In the new movie directed by Greta Celeste Gerwig:  Amy is more charming in this movie. Her marriage to Laurie seems to be more reasonable as well. In this movie, Amy knows exactly what she wants, and she’s trying to get it. She’s mature, confident, and rational. When Amy saw that Laurie was living a chaotic life, she blamed him, and she’s the main reason Laurie didn’t end up as a bum. When Laurie told Amy that she shouldn’t marry a wealthy man that she doesn’t love, she analyzed her position thoroughly. She said that women in the time period she was living in couldn’t live a wealthy life by themselves unless they were talented enough. Even if they were talented, they would still meet plenty of obstacles because of their gender. Amy knew that although she was good at drawing, she wasn’t that talented. Furthermore, her family was poor. Her sister Meg married a poor man who loved her; Jo didn’t earn much (not yet) from writing her stories, and Beth, who was ill, wanted to stay with her family. The March family needed steady financial support, so what Amy could do was to give up her dream, and make herself wealthy. Jo and Laurie were having fun together most of the time, but Amy and Laurie were discussing their future and their positions in society. This may be the reason why they got married. Furthermore, Amy refused a wealthy man who was pursuing her after her conversation with Laurie. She didn’t force Laurie to marry her after refusing the other man (although she did refuse that man mainly because of Laurie); rather, she said this was her own decision and no one else needs to make that decision for her. She’s so charming!!!

The Ending for Jo March

In the classical movie directed by Gillian Armstrong: This ending fits the book the most. Jo gets married to a professor who understands the articles she writes and who can give her feedback to improve her writing. From this movie we learn more thoroughly why Jo didn’t marry Laurie; Laurie is an interesting person, but he can’t understand her articles, and writing is the most important aspect of Jo’s life. 

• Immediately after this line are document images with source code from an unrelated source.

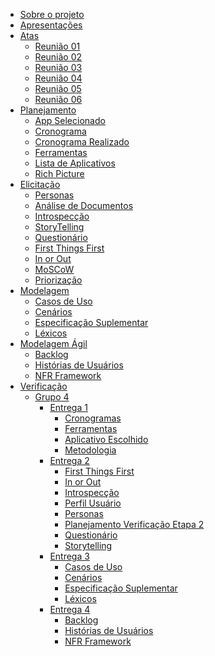 <!-- docs/_sidebar.md -->

- [Sobre o projeto](home.md)
- [Apresentações](planejamento/apresentacoes.md)
- [Atas](#)
  - [Reunião 01](atas/reuniao01.md)
  - [Reunião 02](atas/reuniao02.md)
  - [Reunião 03](atas/reuniao03.md)
  - [Reunião 04](atas/reuniao04.md)
  - [Reunião 05](atas/reuniao05.md)
  - [Reunião 06](atas/reuniao06.md)
- [Planejamento](#)
  - [App Selecionado](planejamento/app_selecionado.md)
  - [Cronograma](planejamento/cronograma.md)
  - [Cronograma Realizado](planejamento/cronograma_realizado.md)
  - [Ferramentas](planejamento/ferramentas.md)
  - [Lista de Aplicativos](planejamento/lista_de_aplicativos.md)
  - [Rich Picture](planejamento/richpicture.md)
- [Elicitação](#)
  - [Personas](elicitacao/personas.md)
  - [Análise de Documentos](elicitacao/analise-de-documentos.md)
  - [Introspecção](elicitacao/introspeccao.md)
  - [StoryTelling](elicitacao/storytelling.md)
  - [Questionário](elicitacao/questionario.md)
  - [First Things First](elicitacao/first_things_first.md)
  - [In or Out](elicitacao/in_or_out.md)
  - [MoSCoW](elicitacao/moscow.md)
  - [Priorização](elicitacao/priorizacao.md)
- [Modelagem](#)
  - [Casos de Uso](modelagem/casos_de_uso.md)
  - [Cenários](modelagem/cenarios.md)
  - [Especificação Suplementar](modelagem/especificacao_suplementar.md)
  - [Léxicos](modelagem/lexicos.md)
- [Modelagem Ágil](#)
  - [Backlog](modelagem/agil/backlog.md)
  - [Histórias de Usuários](modelagem/agil/historias_de_usuarios.md)
  - [NFR Framework](modelagem/agil/nfr_framework.md)
- [Verificação](#)
  - [Grupo 4](#)
    - [Entrega 1](#)
      - [Cronogramas](verificacao/entrega_1/verificacao_cronogramas.md)
      - [Ferramentas](verificacao/entrega_1/verificacao_ferramentas.md)
      - [Aplicativo Escolhido](verificacao/entrega_1/verificacao_aplicativos_escolhidos.md)
      - [Metodologia](verificacao/entrega_1/verificacao_metodologias.md)
    - [Entrega 2](#)
      - [First Things First](verificacao/entrega_2/first_things_first.md)
      - [In or Out](verificacao/entrega_2/in_or_out.md)
      - [Introspecção](verificacao/entrega_2/introspeccao.md)
      - [Perfil Usuário](verificacao/entrega_2/perfil_usuario.md)
      - [Personas](verificacao/entrega_2/personas.md)
      - [Planejamento Verificação Etapa 2](verificacao/entrega_2/planejamento_verificacao_etapa2.md)
      - [Questionário](verificacao/entrega_2/questionario.md)
      - [Storytelling](verificacao/entrega_2/storytelling.md)
    - [Entrega 3](#)
      - [Casos de Uso](verificacao/entrega_3/verificacao_casos-de-uso.md)
      - [Cenários](verificacao/entrega_3/verificacao_cenarios.md)
      - [Especificação Suplementar](verificacao/entrega_3/verificacao_especificacao-suplementar.md)
      - [Léxicos](verificacao/entrega_3/verificacao_lexicos.md)
    - [Entrega 4](#)
      - [Backlog](verificacao/entrega_4/backlog_g4.md)
      - [Histórias de Usuários](verificacao/entrega_4/historias_usuario_g4.md)
      - [NFR Framework](verificacao/entrega_4/nfr_framework_g4.md) 
  
<!-- [Pré-Rastreabilidade]
- [Modelagem]
- [Análise]
- [Pós-Rastreabilidade]
- [Conclusão]
- [Apresentações] --!>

In the new movie directed by Greta Celeste Gerwig: This ending fits the author, Ms. Louisa May Alcott, the most. At the end of the movie, when Jo was talking to the publisher about publishing her book, “Little Women,” the scene shifted to her chasing the professor in the rain. Because of this scene, the ending can be understood in two different ways. We can say that Jo married the professor, but, an even bigger possibility could be that Jo did not marry anyone; instead, she wrote in her story that “Jo” married the professor. The reason why this ending fits the author better is that the author, Alcott, had said in an interview that she actually didn’t want Jo to get married. She added Jo’s marriage into the story because the publisher said that girls must get married, as most women at that time did. Ms. Alcott herself never got married either.

Aunt March

In the classical movie directed by Gillian Armstrong: Aunt March in this movie better fits the description of her in the book. She is a typical aunt who wants each of the girls to get married to a man who is as wealthy as possible.

In the new movie directed by Greta Celeste Gerwig: In this movie, Aunt March’s character gets some additional attention. She understood the situation of women clearly. When Jo asked Aunt March why she didn’t get married, she replied, “Because I’m rich.” Her actions seem reasonable; women in that time period needed to get married, unless they were rich, because that could give them a stable life.

In a nutshell, the classical movie is closer to the book, and the newer movie made all the characters seem more charming and gave a good explanation of their actions. Finally, I must say that I strongly recommend both of the movies and the book!